PROVIDED DATA Block Start

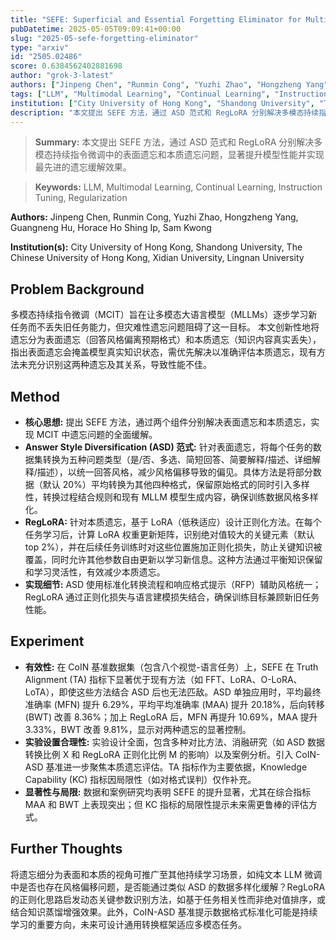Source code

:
 ```yaml
---
title: "SEFE: Superficial and Essential Forgetting Eliminator for Multimodal Continual Instruction Tuning"
pubDatetime: 2025-05-05T09:09:41+00:00
slug: "2025-05-sefe-forgetting-eliminator"
type: "arxiv"
id: "2505.02486"
score: 0.6384562402881698
author: "grok-3-latest"
authors: ["Jinpeng Chen", "Runmin Cong", "Yuzhi Zhao", "Hongzheng Yang", "Guangneng Hu", "Horace Ho Shing Ip", "Sam Kwong"]
tags: ["LLM", "Multimodal Learning", "Continual Learning", "Instruction Tuning", "Regularization"]
institution: ["City University of Hong Kong", "Shandong University", "The Chinese University of Hong Kong", "Xidian University", "Lingnan University"]
description: "本文提出 SEFE 方法，通过 ASD 范式和 RegLoRA 分别解决多模态持续指令微调中的表面遗忘和本质遗忘问题，显著提升模型性能并实现最先进的遗忘缓解效果。"
---
```


> **Summary:** 本文提出 SEFE 方法，通过 ASD 范式和 RegLoRA 分别解决多模态持续指令微调中的表面遗忘和本质遗忘问题，显著提升模型性能并实现最先进的遗忘缓解效果。 

> **Keywords:** LLM, Multimodal Learning, Continual Learning, Instruction Tuning, Regularization

**Authors:** Jinpeng Chen, Runmin Cong, Yuzhi Zhao, Hongzheng Yang, Guangneng Hu, Horace Ho Shing Ip, Sam Kwong

**Institution(s):** City University of Hong Kong, Shandong University, The Chinese University of Hong Kong, Xidian University, Lingnan University


## Problem Background

多模态持续指令微调（MCIT）旨在让多模态大语言模型（MLLMs）逐步学习新任务而不丢失旧任务能力，但灾难性遗忘问题阻碍了这一目标。
本文创新性地将遗忘分为表面遗忘（回答风格偏离预期格式）和本质遗忘（知识内容真实丢失），指出表面遗忘会掩盖模型真实知识状态，需优先解决以准确评估本质遗忘，现有方法未充分识别这两种遗忘及其关系，导致性能不佳。

## Method

*   **核心思想:** 提出 SEFE 方法，通过两个组件分别解决表面遗忘和本质遗忘，实现 MCIT 中遗忘问题的全面缓解。
*   **Answer Style Diversification (ASD) 范式:** 针对表面遗忘，将每个任务的数据集转换为五种问题类型（是/否、多选、简短回答、简要解释/描述、详细解释/描述），以统一回答风格，减少风格偏移导致的偏见。具体方法是将部分数据（默认 20%）平均转换为其他四种格式，保留原始格式的同时引入多样性，转换过程结合规则和现有 MLLM 模型生成内容，确保训练数据风格多样化。
*   **RegLoRA:** 针对本质遗忘，基于 LoRA（低秩适应）设计正则化方法。在每个任务学习后，计算 LoRA 权重更新矩阵，识别绝对值较大的关键元素（默认 top 2%），并在后续任务训练时对这些位置施加正则化损失，防止关键知识被覆盖，同时允许其他参数自由更新以学习新信息。这种方法通过平衡知识保留和学习灵活性，有效减少本质遗忘。
*   **实现细节:** ASD 使用标准化转换流程和响应格式提示（RFP）辅助风格统一；RegLoRA 通过正则化损失与语言建模损失结合，确保训练目标兼顾新旧任务性能。

## Experiment

*   **有效性:** 在 CoIN 基准数据集（包含八个视觉-语言任务）上，SEFE 在 Truth Alignment (TA) 指标下显著优于现有方法（如 FFT、LoRA、O-LoRA、LoTA），即使这些方法结合 ASD 后也无法匹敌。ASD 单独应用时，平均最终准确率 (MFN) 提升 6.29%，平均平均准确率 (MAA) 提升 20.18%，后向转移 (BWT) 改善 8.36%；加上 RegLoRA 后，MFN 再提升 10.69%，MAA 提升 3.33%，BWT 改善 9.81%，显示对两种遗忘的显著控制。
*   **实验设置合理性:** 实验设计全面，包含多种对比方法、消融研究（如 ASD 数据转换比例 X 和 RegLoRA 正则化比例 M 的影响）以及案例分析。引入 CoIN-ASD 基准进一步聚焦本质遗忘评估。TA 指标作为主要依据，Knowledge Capability (KC) 指标因局限性（如对格式误判）仅作补充。
*   **显著性与局限:** 数据和案例研究均表明 SEFE 的提升显著，尤其在综合指标 MAA 和 BWT 上表现突出；但 KC 指标的局限性提示未来需更鲁棒的评估方式。

## Further Thoughts

将遗忘细分为表面和本质的视角可推广至其他持续学习场景，如纯文本 LLM 微调中是否也存在风格偏移问题，是否能通过类似 ASD 的数据多样化缓解？RegLoRA 的正则化思路启发动态关键参数识别方法，如基于任务相关性而非绝对值排序，或结合知识蒸馏增强效果。此外，CoIN-ASD 基准提示数据格式标准化可能是持续学习的重要方向，未来可设计通用转换框架适应多模态任务。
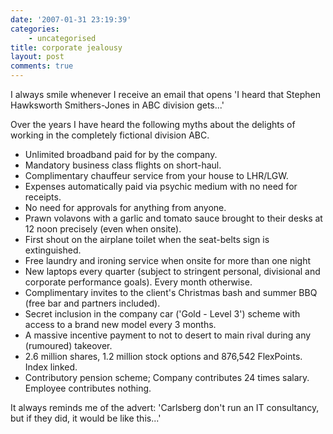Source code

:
 ```yaml
---
date: '2007-01-31 23:19:39'
categories:
    - uncategorised
title: corporate jealousy
layout: post
comments: true
---
```


I always smile whenever I receive an email that opens 'I heard that
Stephen Hawksworth Smithers-Jones in ABC division gets...'

Over the years I have heard the following myths about the delights of
working in the completely fictional division ABC.

-   Unlimited broadband paid for by the company.
-   Mandatory business class flights on short-haul.
-   Complimentary chauffeur service from your house to LHR/LGW.
-   Expenses automatically paid via psychic medium with no need for
    receipts.
-   No need for approvals for anything from anyone.
-   Prawn volavons with a garlic and tomato sauce brought to their desks
    at 12 noon precisely (even when onsite).
-   First shout on the airplane toilet when the seat-belts sign is
    extinguished.
-   Free laundry and ironing service when onsite for more than one night
-   New laptops every quarter (subject to stringent personal, divisional
    and corporate performance goals). Every month otherwise.
-   Complimentary invites to the client's Christmas bash and summer BBQ
    (free bar and partners included).
-   Secret inclusion in the company car ('Gold - Level 3') scheme with
    access to a brand new model every 3 months.
-   A massive incentive payment to not to desert to main rival during
    any (rumoured) takeover.
-   2.6 million shares, 1.2 million stock options and 876,542
    FlexPoints. Index linked.
-   Contributory pension scheme; Company contributes 24 times salary.
    Employee contributes nothing.

It always reminds me of the advert: 'Carlsberg don't run an IT
consultancy, but if they did, it would be like this...'

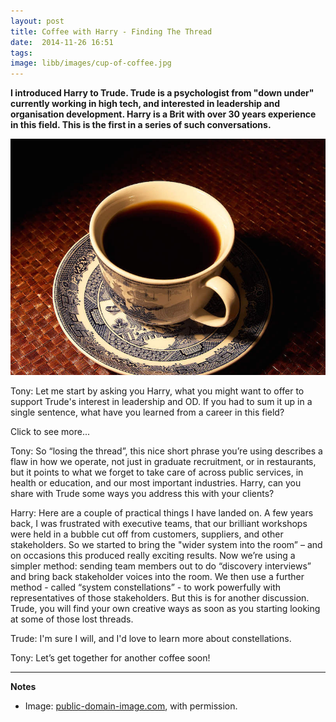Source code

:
 ```yaml
---
layout: post
title: Coffee with Harry - Finding The Thread
date:  2014-11-26 16:51
tags: 
image: libb/images/cup-of-coffee.jpg
---
```


**I introduced Harry to Trude. Trude is a psychologist from "down under" currently working in high tech, and interested in leadership and organisation development. Harry is a Brit with over 30 years experience in this field. This is the first in a series of such conversations.**

![](/libb/images/cup-of-coffee.jpg)

Tony: Let me start by asking you Harry, what you might want to offer to support Trude's interest in leadership and OD. If you had to sum it up in a single sentence, what have you learned from a career in this field?

<div id="restOfArticle" style="display:none">

Harry: Well, let's notice that leadership is something people often complain about, and that few people even recognise what OD is. Today we talk about “talent” instead but that is not at all the same thing. This work has been about creating conditions in companies to improve results and impact, and the lesson I bring to you Trude is that jobs are now so specialised, like I have just described with mine, that no one really knows what anyone else is doing. With everything changing so fast outside a firm, our work needs to be more closely connected inside, but without deliberate effort, everyone will just keep on losing the thread. <br><br>

Tony: That’s quite a broad point, and I wonder Trude whether, early as you are in your career, you have already seen examples of that?<br><br>

Trude: Absolutely! It's everywhere! I’m 25. I live in Hoxton, East London, surrounded by smart creatives who live there for a reason: it’s young and cool! And when they go into their offices they are secretly re-deciding everyday, is this still the kind of place I want to work? They will kind of switch off and before you blink they’ll be out of there. So I guess the thread is easily broken. <br><br>

Tony: Is this the kind of thread you mean Harry?<br><br>

Harry: Well yes it is a good example, and an important, heartfelt one, but just one of many. There is a yawning gulf between these young new creative industries, and the attitudes in workplaces I know – such as public sector, oil and gas, petro-chemicals, finance, hospitality. Here leaders are making certain assumptions that today are becoming questionable: for example, the assumptions that decisions get made by the boss and the board, that people do what they’re told, that it’s best this way.<br><br>

Trude: Yep, and that’s a non-starter now. I see young people getting empowered. They want to be trusted, to work when and how they need to get the job done, to have a place to lie down and nap, be able to grab a snack. They want “open-source”, that is real information sharing, to give their ideas and to see the firm sourcing ideas widely even from outside, then implementing the best ideas, not just the boss’s ideas.  Unless the company shows that works this way, it doesn’t attract the people it needs.<br><br>

Tony: That sounds like quite a revolution, but how far does it actually reach? Do you see it Harry arriving beyond the high tech sector, and how will it affect what you do? <br><br>

Harry: It’s a generational thing that is spreading across more sectors, but the exact opposite of what firms were geared up for: with youth unemployment so high they expected to pick people who will be brilliant, grateful and compliant. And it’s not like that, since the internet and Facebook those people are just wired differently. Firms everywhere are finding it difficult to hold onto “talent” – from banks in London losing their maths grads who prefer to travel instead, to professional firms in Scotland, or R&D functions in Vienna. <br><br>

Tony: So where do you point your finger?<br><br>

Harry: I don’t know about the university side of things, but in the firms  leaders are just not seeing how to draw the best from this new cadre of people. Currently many clients are blind or in denial: they don’t know they need to lead in a fundamentally different way. That is how it is when you lose the thread.<br><br>

Trude: You are not only talking about young people are you? How are you picking up the threads with other groups?<br><br>

Harry: Absolutely it is not just young people. In fact I’m noticing the human condition. Peter Senge pointed out that leaving our lights on in the UK or the US could through climate change cause flooding and the loss of life in Pakistan. What I mean is we’re all connected in countless ways that are not apparent to us, so we behave as if we are not connected, then by acting separately we start to cause very familiar problems, from global to local, that keep on repeating, to produce our biggest stress and grief. It's both depressing we're like this, and exciting we are starting to notice we can manage our biggest, most difficult problems better.<br><br>

Trude: Can you give an example?<br><br>

Harry: Take the simple example of the chef and a waiter both in service of a customer – when it works well, as it did for me last night in the canteen at the National Theatre, it's smiles all round, but how often do we see even that basic system working well? Most often we lose the thread, but our larger organisations can go on for years without noticing, and then it becomes very difficult to recover. The work of a leader is to bring people to find the threads early, and to create a different environment where people are well aligned to the purpose and to each other, with the feedback loops in place to keep it all evolving.<br><br>

</div>
<a onclick="showMoreOrLess(this,'restOfArticle');">Click to see more...</a>

Tony: So “losing the thread”, this nice short phrase you’re using describes a flaw in how we operate, not just in graduate recruitment, or in restaurants, but it points to what we forget to take care of across public services, in health or education, and our most important industries. Harry, can you share with Trude some ways you address this with your clients?

Harry: Here are a couple of practical things I have landed on. A few years back, I was frustrated with executive teams, that our brilliant workshops were held in a bubble cut off from customers, suppliers, and other stakeholders. So we started to bring the "wider system into the room” – and on occasions this produced really exciting results. Now we’re using a simpler method: sending team members out to do “discovery interviews” and bring back stakeholder voices into the room. We then use a further method - called “system constellations” - to work powerfully with representatives of those stakeholders. But this is for another discussion. Trude, you will find your own creative ways as soon as you starting looking at some of those lost threads.  

Trude: I'm sure I will, and I'd love to learn more about constellations.

Tony: Let’s get together for another coffee soon!   
__________________
<b>Notes</b>

* Image: <a href="http://www.public-domain-image.com">public-domain-image.com</a>, with permission.

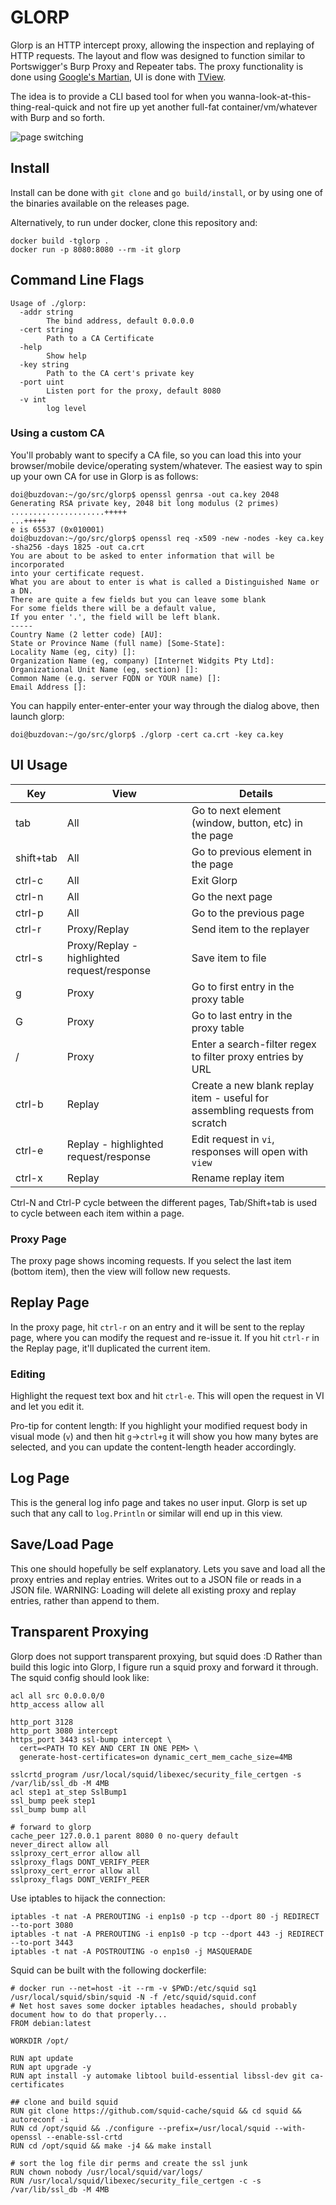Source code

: # GLORP

Glorp is an HTTP intercept proxy, allowing the inspection and replaying of HTTP requests. The layout and flow was designed to function similar to Portswigger's Burp Proxy and Repeater tabs. The proxy functionality is done using [Google's Martian](https://github.com/google/martian), UI is done with [TView](https://github.com/rivo/tview).

The idea is to provide a CLI based tool for when you wanna-look-at-this-thing-real-quick and not fire up yet another full-fat container/vm/whatever with Burp and so forth.

![page switching](./gif/glorp.gif)

## Install

Install can be done with `git clone` and `go build/install`, or by using one of the binaries available on the releases page.

Alternatively, to run under docker, clone this repository and:

```
docker build -tglorp .
docker run -p 8080:8080 --rm -it glorp
```

## Command Line Flags

```
Usage of ./glorp:
  -addr string
    	The bind address, default 0.0.0.0
  -cert string
    	Path to a CA Certificate
  -help
    	Show help
  -key string
    	Path to the CA cert's private key
  -port uint
    	Listen port for the proxy, default 8080
  -v int
    	log level
```

### Using a custom CA

You'll probably want to specify a CA file, so you can load this into your browser/mobile device/operating system/whatever. The easiest way to spin up your own CA for use in Glorp is as follows:

```
doi@buzdovan:~/go/src/glorp$ openssl genrsa -out ca.key 2048
Generating RSA private key, 2048 bit long modulus (2 primes)
.....................+++++
...+++++
e is 65537 (0x010001)
doi@buzdovan:~/go/src/glorp$ openssl req -x509 -new -nodes -key ca.key -sha256 -days 1825 -out ca.crt
You are about to be asked to enter information that will be incorporated
into your certificate request.
What you are about to enter is what is called a Distinguished Name or a DN.
There are quite a few fields but you can leave some blank
For some fields there will be a default value,
If you enter '.', the field will be left blank.
-----
Country Name (2 letter code) [AU]:
State or Province Name (full name) [Some-State]:
Locality Name (eg, city) []:
Organization Name (eg, company) [Internet Widgits Pty Ltd]:
Organizational Unit Name (eg, section) []:
Common Name (e.g. server FQDN or YOUR name) []:
Email Address []:

```

You can happily enter-enter-enter your way through the dialog above, then launch glorp:

```
doi@buzdovan:~/go/src/glorp$ ./glorp -cert ca.crt -key ca.key
```

## UI Usage

Key | View | Details
--|--|--
tab | All | Go to next element (window, button, etc) in the page
shift+tab | All | Go to previous element in the page
ctrl-c | All | Exit Glorp
ctrl-n | All | Go the next page
ctrl-p | All | Go to the previous page
ctrl-r | Proxy/Replay | Send item to the replayer
ctrl-s | Proxy/Replay - highlighted request/response | Save item to file
g      | Proxy | Go to first entry in the proxy table
G      | Proxy | Go to last entry in the proxy table
/      | Proxy | Enter a search-filter regex to filter proxy entries by URL
ctrl-b | Replay | Create a new blank replay item - useful for assembling requests from scratch
ctrl-e | Replay - highlighted request/response | Edit request in `vi`, responses will open with `view`
ctrl-x | Replay | Rename replay item


Ctrl-N and Ctrl-P cycle between the different pages, Tab/Shift+tab is used to cycle between each item within a page.

### Proxy Page

The proxy page shows incoming requests. If you select the last item (bottom item), then the view will follow new requests.

## Replay Page

In the proxy page, hit `ctrl-r` on an entry and it will be sent to the replay page, where you can modify the request and re-issue it. If you hit `ctrl-r` in the Replay page, it'll duplicated the current item.

### Editing

Highlight the request text box and hit `ctrl-e`. This will open the request in VI and let you edit it. 

Pro-tip for content length: If you highlight your modified request body in visual mode (`v`) and then hit `g`->`ctrl+g` it will show you how many bytes are selected, and you can update the content-length header accordingly.

## Log Page

This is the general log info page and takes no user input. Glorp is set up such that any call to `log.Println` or similar will end up in this view. 

## Save/Load Page

This one should hopefully be self explanatory. Lets you save and load all the proxy entries and replay entries. Writes out to a JSON file or reads in a JSON file. WARNING: Loading will delete all existing proxy and replay entries, rather than append to them.

## Transparent Proxying

Glorp does not support transparent proxying, but squid does :D Rather than build this logic into Glorp, I figure run a squid proxy and forward it through. The squid config should look like:

```
acl all src 0.0.0.0/0
http_access allow all

http_port 3128 
http_port 3080 intercept
https_port 3443 ssl-bump intercept \
  cert=<PATH TO KEY AND CERT IN ONE PEM> \
  generate-host-certificates=on dynamic_cert_mem_cache_size=4MB

sslcrtd_program /usr/local/squid/libexec/security_file_certgen -s /var/lib/ssl_db -M 4MB
acl step1 at_step SslBump1
ssl_bump peek step1
ssl_bump bump all

# forward to glorp
cache_peer 127.0.0.1 parent 8080 0 no-query default
never_direct allow all
sslproxy_cert_error allow all
sslproxy_flags DONT_VERIFY_PEER
sslproxy_cert_error allow all
sslproxy_flags DONT_VERIFY_PEER
```

Use iptables to hijack the connection:

```
iptables -t nat -A PREROUTING -i enp1s0 -p tcp --dport 80 -j REDIRECT --to-port 3080
iptables -t nat -A PREROUTING -i enp1s0 -p tcp --dport 443 -j REDIRECT --to-port 3443
iptables -t nat -A POSTROUTING -o enp1s0 -j MASQUERADE
```

Squid can be built with the following dockerfile:

```
# docker run --net=host -it --rm -v $PWD:/etc/squid sq1 /usr/local/squid/sbin/squid -N -f /etc/squid/squid.conf
# Net host saves some docker iptables headaches, should probably document how to do that properly...
FROM debian:latest

WORKDIR /opt/

RUN apt update 
RUN apt upgrade -y
RUN apt install -y automake libtool build-essential libssl-dev git ca-certificates

## clone and build squid
RUN git clone https://github.com/squid-cache/squid && cd squid && autoreconf -i
RUN cd /opt/squid && ./configure --prefix=/usr/local/squid --with-openssl --enable-ssl-crtd
RUN cd /opt/squid && make -j4 && make install

# sort the log file dir perms and create the ssl junk
RUN chown nobody /usr/local/squid/var/logs/
RUN /usr/local/squid/libexec/security_file_certgen -c -s /var/lib/ssl_db -M 4MB
```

PROVIDED DATA Block End

- PROBLEM DETAILS -
Wherever a line of the records above contains the string "libexec", copy that line out.

- WRITTEN SOLUTION -
sslcrtd_program /usr/local/squid/libexec/security_file_certgen -s /var/lib/ssl_db -M 4MB
RUN /usr/local/squid/libexec/security_file_certgen -c -s /var/lib/ssl_db -M 4MB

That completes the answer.